I just did two different boarding schools on opposite coasts and a Midwest college, I’m wiped!
For current BS parents interested in NMSF, the predicted cutoff for MA and NJ (which typically set the hurdle for BSs) is less than or equal to 221. Best of luck!
I think he confirmed that for MA but it seems unconvinced about NJ?
Oh my gosh I miss my kiddo! It’s only been a week and I am dying to FaceTime her but she’s been too busy.
Hang in there! The start of the school year is overloaded at every school I think. She will have downtime soon - maybe work out a regular time for weekly FaceTime calls once she is settled in. (Also - this probably means she is having a great time)
After the 4th time moving kiddo into the dorm, I came up with an idea….As part of their pre-marital counseling, all couples should be assigned a student (at either college or BS) for move-in day. They must move the student into the dorm….good test of team work, patience, stress tolerance, organization, and priorities.
This last week was really rough—both a tornado and a hurricane hit the L’ville area at the same time. Luckily, everyone on campus was safe, but from what I’ve heard from the boarders they had to stay in the basement all night, which wasn’t very fun.
In COVID news, there appears to have been 6 positives (all among vaccinated individuals). No discernable community spread, though.
Am I the only BS parent already missing last year’s COVID inspired online parent meetings?
Kiddo’s school has started posting the various parent meetings… in person.
Kiddo1 was in the basement for three hours…and campus lost power for a while. It sounds like her house had a fun time with it, but I was worried about the new second formers. As it was only their second night on campus, I’d guess a few of them were feeling quite homesick.
School has kept all of you incredibly busy!! I know kiddo1 is looking forward to next Sunday when she finally gets a “day off”.
Cate had a power outage on freshman move-in day, too! I am going to interpret it as a good omen.
The school had to scramble to reorganize their Outings Week, because the National forests were just closed this week statewide (fires). They have learned to deal with the unpredictable. They figured it out. Sophomores are going to camp at Joshua Tree, which should be … hot. Juniors get Yosemite, and Freshmen get the campus to themselves. Seniors get their choice of chaperoning any class trip or doing a college tour. Fingers crossed this is the worst obstacle of the year. 5 years ago such a break from tradition would have been outrageous. Now? That’s just how things roll.
Initial Covid testing at DD’s school had zero cases and all were re-tested yesterday. Fingers crossed for a safe year for all!
Great news @anonmom2! I have a friend who has a kid at a college where 98% of students are vaxxed and 7% tested positive. Much unhappiness about the return to more strict measures…
US News rankings….and the impact on strategic planning
Such a fascinating phenomenon. I guess with any algorithm or test, the longer it exists, the easier it becomes to game, and thus the less value it actually has.
Mine can never FaceTime because it is so loud in his dorm. He is coming home this weekend which I am a little worried about. ( 2 weeks at BS, we live 60 miles away).
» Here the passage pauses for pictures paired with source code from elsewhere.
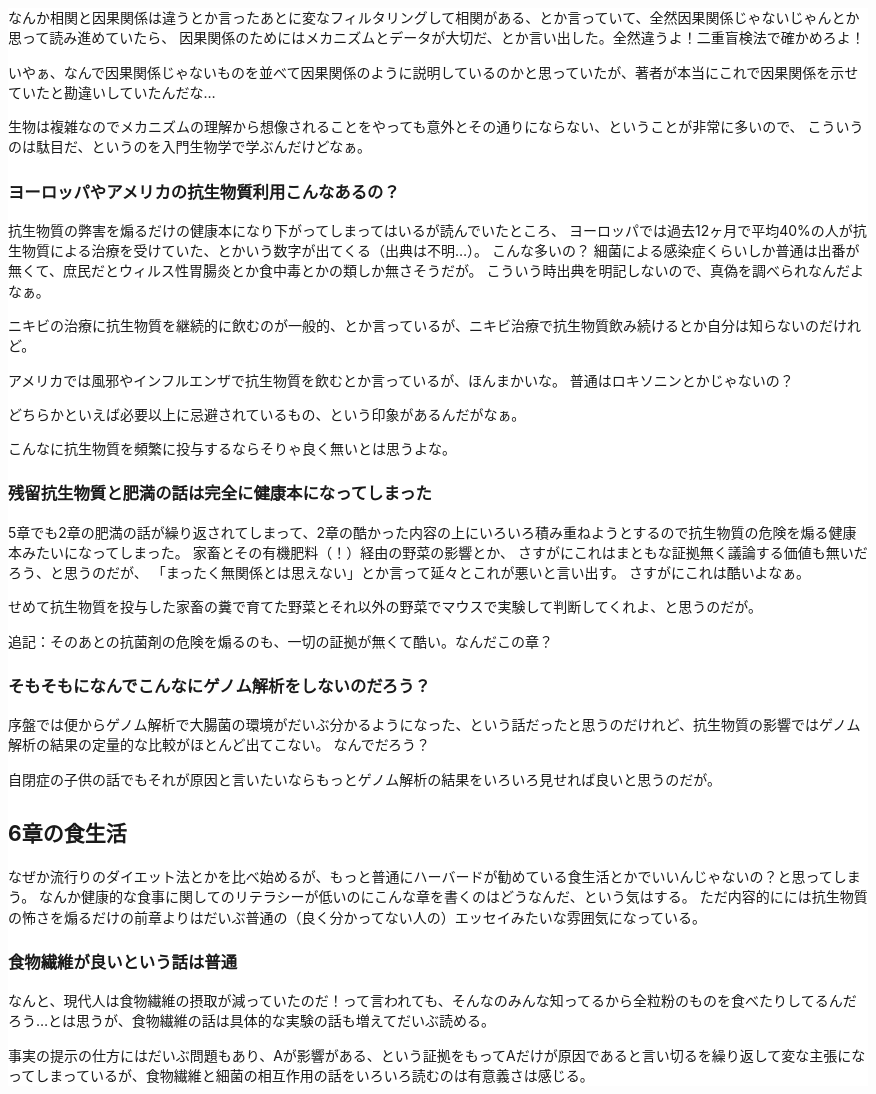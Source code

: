 なんか相関と因果関係は違うとか言ったあとに変なフィルタリングして相関がある、とか言っていて、全然因果関係じゃないじゃんとか思って読み進めていたら、
因果関係のためにはメカニズムとデータが大切だ、とか言い出した。全然違うよ！二重盲検法で確かめろよ！

いやぁ、なんで因果関係じゃないものを並べて因果関係のように説明しているのかと思っていたが、著者が本当にこれで因果関係を示せていたと勘違いしていたんだな…

生物は複雑なのでメカニズムの理解から想像されることをやっても意外とその通りにならない、ということが非常に多いので、
こういうのは駄目だ、というのを入門生物学で学ぶんだけどなぁ。

### ヨーロッパやアメリカの抗生物質利用こんなあるの？

抗生物質の弊害を煽るだけの健康本になり下がってしまってはいるが読んでいたところ、
ヨーロッパでは過去12ヶ月で平均40%の人が抗生物質による治療を受けていた、とかいう数字が出てくる（出典は不明…）。
こんな多いの？
細菌による感染症くらいしか普通は出番が無くて、庶民だとウィルス性胃腸炎とか食中毒とかの類しか無さそうだが。
こういう時出典を明記しないので、真偽を調べられなんだよなぁ。

ニキビの治療に抗生物質を継続的に飲むのが一般的、とか言っているが、ニキビ治療で抗生物質飲み続けるとか自分は知らないのだけれど。

アメリカでは風邪やインフルエンザで抗生物質を飲むとか言っているが、ほんまかいな。
普通はロキソニンとかじゃないの？

どちらかといえば必要以上に忌避されているもの、という印象があるんだがなぁ。

こんなに抗生物質を頻繁に投与するならそりゃ良く無いとは思うよな。

### 残留抗生物質と肥満の話は完全に健康本になってしまった

5章でも2章の肥満の話が繰り返されてしまって、2章の酷かった内容の上にいろいろ積み重ねようとするので抗生物質の危険を煽る健康本みたいになってしまった。
家畜とその有機肥料（！）経由の野菜の影響とか、
さすがにこれはまともな証拠無く議論する価値も無いだろう、と思うのだが、
「まったく無関係とは思えない」とか言って延々とこれが悪いと言い出す。
さすがにこれは酷いよなぁ。

せめて抗生物質を投与した家畜の糞で育てた野菜とそれ以外の野菜でマウスで実験して判断してくれよ、と思うのだが。

追記：そのあとの抗菌剤の危険を煽るのも、一切の証拠が無くて酷い。なんだこの章？

### そもそもになんでこんなにゲノム解析をしないのだろう？

序盤では便からゲノム解析で大腸菌の環境がだいぶ分かるようになった、という話だったと思うのだけれど、抗生物質の影響ではゲノム解析の結果の定量的な比較がほとんど出てこない。
なんでだろう？

自閉症の子供の話でもそれが原因と言いたいならもっとゲノム解析の結果をいろいろ見せれば良いと思うのだが。

## 6章の食生活

なぜか流行りのダイエット法とかを比べ始めるが、もっと普通にハーバードが勧めている食生活とかでいいんじゃないの？と思ってしまう。
なんか健康的な食事に関してのリテラシーが低いのにこんな章を書くのはどうなんだ、という気はする。
ただ内容的にには抗生物質の怖さを煽るだけの前章よりはだいぶ普通の（良く分かってない人の）エッセイみたいな雰囲気になっている。

### 食物繊維が良いという話は普通

なんと、現代人は食物繊維の摂取が減っていたのだ！って言われても、そんなのみんな知ってるから全粒粉のものを食べたりしてるんだろう…とは思うが、食物繊維の話は具体的な実験の話も増えてだいぶ読める。

事実の提示の仕方にはだいぶ問題もあり、Aが影響がある、という証拠をもってAだけが原因であると言い切るを繰り返して変な主張になってしまっているが、食物繊維と細菌の相互作用の話をいろいろ読むのは有意義さは感じる。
Hope it doesn’t mean he is unhappy.
We are in the same boat-kiddo wants us to visit next weekend-will be two weeks from start. This coming week is her birthday so it’s to celebrate that but I also think she really wants to see us. Some times she seems to be doing great and others she is anxious. Anyone else have some insight or experience?
I have two kids who attend different schools, both boarding. While there is a lot of commonality among BSs (dorm setup, dining hall seating, sports, activities), every school also has a different support system. Chemistry between roommates, interaction with advisors/prefects, involvement in new activities all make a difference in the child’s acclimation. My older one survived a very competitive school, yet my younger one is still struggling after two weeks at a seemingly friendly school, so it all depends.
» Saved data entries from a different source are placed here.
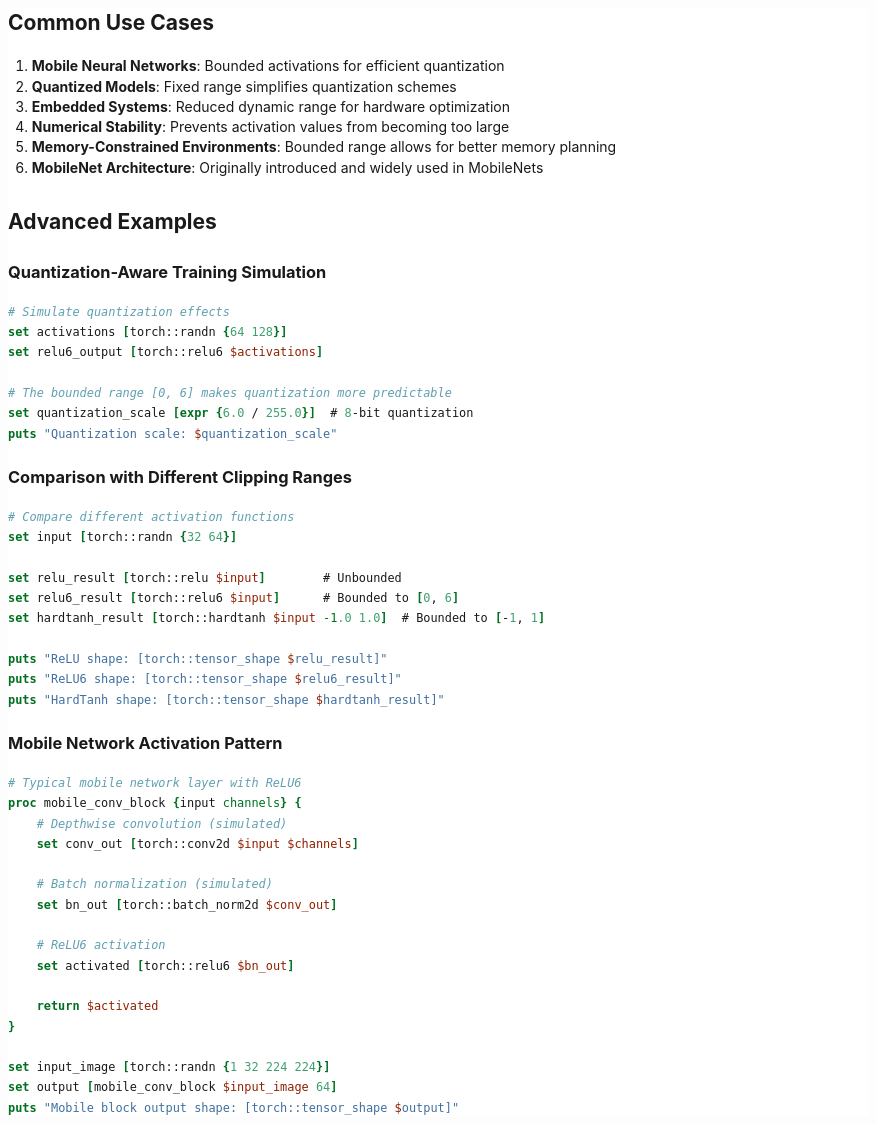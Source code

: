 ## Common Use Cases

1. **Mobile Neural Networks**: Bounded activations for efficient quantization
2. **Quantized Models**: Fixed range simplifies quantization schemes
3. **Embedded Systems**: Reduced dynamic range for hardware optimization
4. **Numerical Stability**: Prevents activation values from becoming too large
5. **Memory-Constrained Environments**: Bounded range allows for better memory planning
6. **MobileNet Architecture**: Originally introduced and widely used in MobileNets

## Advanced Examples

### Quantization-Aware Training Simulation
```tcl
# Simulate quantization effects
set activations [torch::randn {64 128}]
set relu6_output [torch::relu6 $activations]

# The bounded range [0, 6] makes quantization more predictable
set quantization_scale [expr {6.0 / 255.0}]  # 8-bit quantization
puts "Quantization scale: $quantization_scale"
```

### Comparison with Different Clipping Ranges
```tcl
# Compare different activation functions
set input [torch::randn {32 64}]

set relu_result [torch::relu $input]        # Unbounded
set relu6_result [torch::relu6 $input]      # Bounded to [0, 6]
set hardtanh_result [torch::hardtanh $input -1.0 1.0]  # Bounded to [-1, 1]

puts "ReLU shape: [torch::tensor_shape $relu_result]"
puts "ReLU6 shape: [torch::tensor_shape $relu6_result]"
puts "HardTanh shape: [torch::tensor_shape $hardtanh_result]"
```

### Mobile Network Activation Pattern
```tcl
# Typical mobile network layer with ReLU6
proc mobile_conv_block {input channels} {
    # Depthwise convolution (simulated)
    set conv_out [torch::conv2d $input $channels]
    
    # Batch normalization (simulated)
    set bn_out [torch::batch_norm2d $conv_out]
    
    # ReLU6 activation
    set activated [torch::relu6 $bn_out]
    
    return $activated
}

set input_image [torch::randn {1 32 224 224}]
set output [mobile_conv_block $input_image 64]
puts "Mobile block output shape: [torch::tensor_shape $output]"
```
I believe most schools do a pretty job keeping the kids occupied. Once they start getting busy with the sport/activity they like, they will tend to move on and worry less. I know it is hard (I find myself worrying at times), but I’d suggest that you give your child a few weeks to settle in and acclimate.
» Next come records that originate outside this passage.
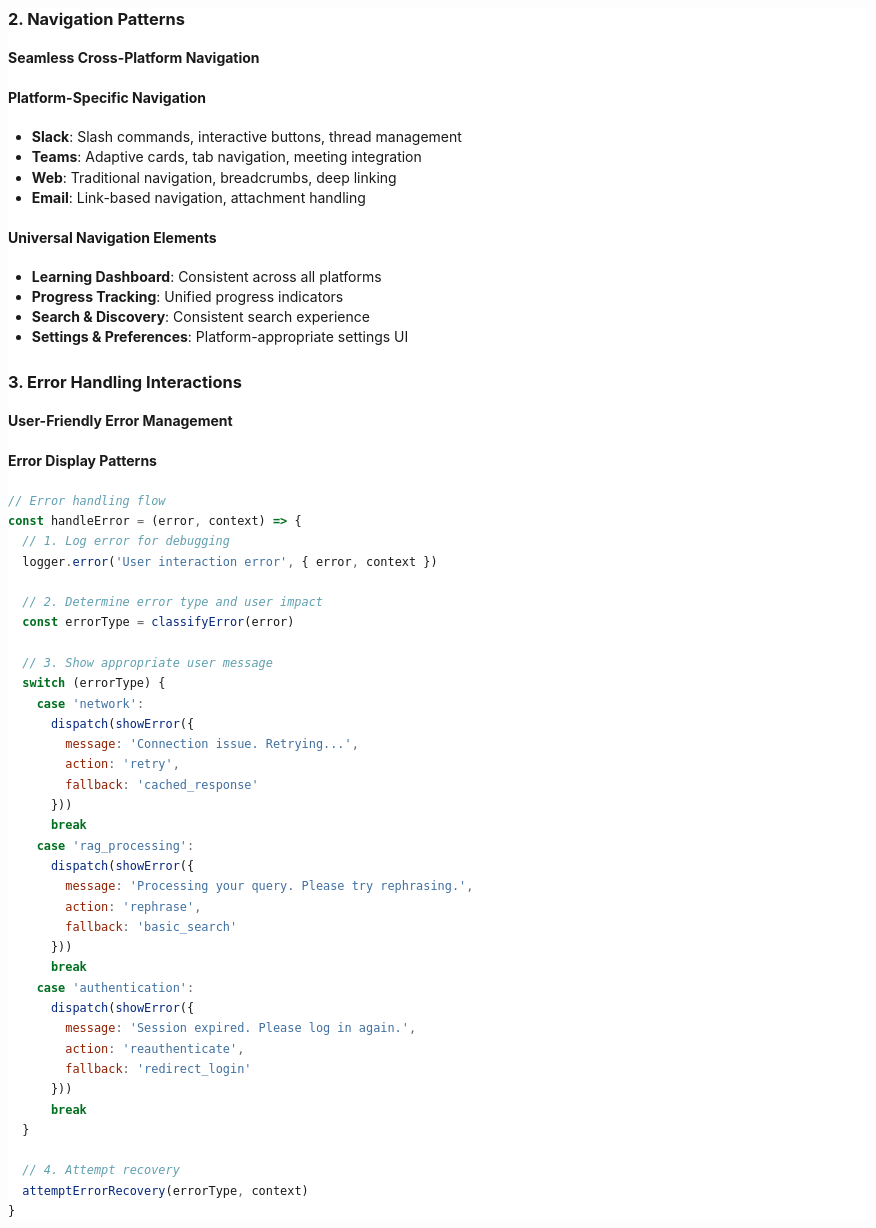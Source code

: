 ### 2. Navigation Patterns
**Seamless Cross-Platform Navigation**

#### Platform-Specific Navigation
- **Slack**: Slash commands, interactive buttons, thread management
- **Teams**: Adaptive cards, tab navigation, meeting integration
- **Web**: Traditional navigation, breadcrumbs, deep linking
- **Email**: Link-based navigation, attachment handling

#### Universal Navigation Elements
- **Learning Dashboard**: Consistent across all platforms
- **Progress Tracking**: Unified progress indicators
- **Search & Discovery**: Consistent search experience
- **Settings & Preferences**: Platform-appropriate settings UI

### 3. Error Handling Interactions
**User-Friendly Error Management**

#### Error Display Patterns
```javascript
// Error handling flow
const handleError = (error, context) => {
  // 1. Log error for debugging
  logger.error('User interaction error', { error, context })
  
  // 2. Determine error type and user impact
  const errorType = classifyError(error)
  
  // 3. Show appropriate user message
  switch (errorType) {
    case 'network':
      dispatch(showError({
        message: 'Connection issue. Retrying...',
        action: 'retry',
        fallback: 'cached_response'
      }))
      break
    case 'rag_processing':
      dispatch(showError({
        message: 'Processing your query. Please try rephrasing.',
        action: 'rephrase',
        fallback: 'basic_search'
      }))
      break
    case 'authentication':
      dispatch(showError({
        message: 'Session expired. Please log in again.',
        action: 'reauthenticate',
        fallback: 'redirect_login'
      }))
      break
  }
  
  // 4. Attempt recovery
  attemptErrorRecovery(errorType, context)
}
```
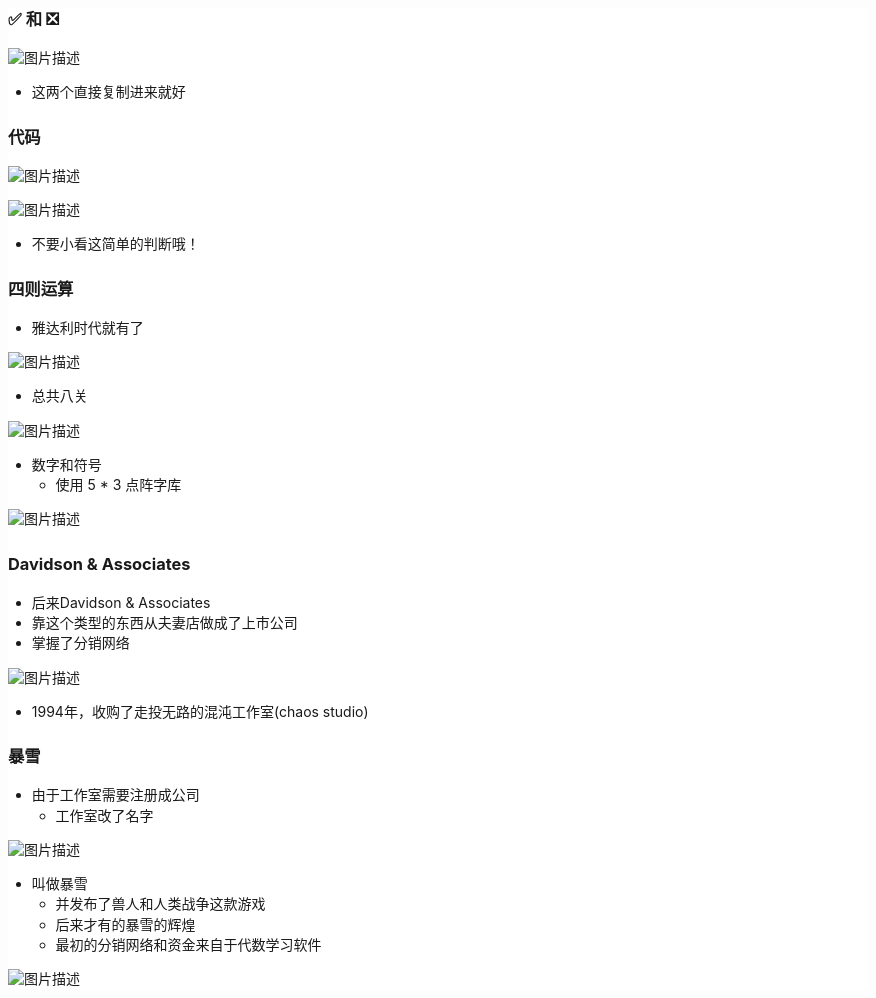 ### ✅ 和 ❎

![图片描述](https://doc.shiyanlou.com/courses/uid1190679-20210919-1632043435069)

- 这两个直接复制进来就好

### 代码

![图片描述](https://doc.shiyanlou.com/courses/uid1190679-20210919-1632043765397)

![图片描述](https://doc.shiyanlou.com/courses/uid1190679-20210919-1632043774020)

- 不要小看这简单的判断哦！

### 四则运算

- 雅达利时代就有了

![图片描述](https://doc.shiyanlou.com/courses/uid1190679-20230110-1673318315663)

- 总共八关

![图片描述](https://doc.shiyanlou.com/courses/uid1190679-20230110-1673318566927)

- 数字和符号
	- 使用 5 * 3 点阵字库

![图片描述](https://doc.shiyanlou.com/courses/uid1190679-20230110-1673318579579)


### Davidson & Associates 

- 后来Davidson & Associates 
- 靠这个类型的东西从夫妻店做成了上市公司
- 掌握了分销网络

![图片描述](https://doc.shiyanlou.com/courses/uid1190679-20220529-1653826795500)

- 1994年，收购了走投无路的混沌工作室(chaos studio)

### 暴雪
- 由于工作室需要注册成公司
	- 工作室改了名字

![图片描述](https://doc.shiyanlou.com/courses/uid1190679-20220529-1653826416871)

- 叫做暴雪
	- 并发布了兽人和人类战争这款游戏
	- 后来才有的暴雪的辉煌
	- 最初的分销网络和资金来自于代数学习软件

![图片描述](https://doc.shiyanlou.com/courses/uid1190679-20220529-1653826816246)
@CarnegieDad makes some good points about letting your student settle in and make friends through sports, activities, and socializing outside the hall…acclimation to the school environment…(here it comes)….
But, if your kiddo is at a school where ALL the first year girls/boys live in the same dorm, it can feel isolating….especially if there are cultural/language differences.
When my kiddo was a first year, the first weekend was “closed” but parents from a radius of 100 miles came anyway to bring dorm decor, food, and items they left from home…The next week, when athletic games began, parents arrived to watch their kids play. If you are a kid from far away, a different region of the country, or different country….it can make you feel lonely. No, my kiddo did not have parents visiting every home game who look like middle-aged versions of Barbie & Ken with the golden retriever accessory.
Here’s the big red flag: If your kid is experiencing social exclusion, shaming, isolation, frequent arguments or serious passive aggressive behaviors by roomie, significant changes in mood/sleep/appetitive, or choosing to isolate themselves…please do not wait to get your student support. Schools have different ways to access support/help…it could be the dorm parent, peer counselor, health center counselor/psychologist, advisor, or student life dean.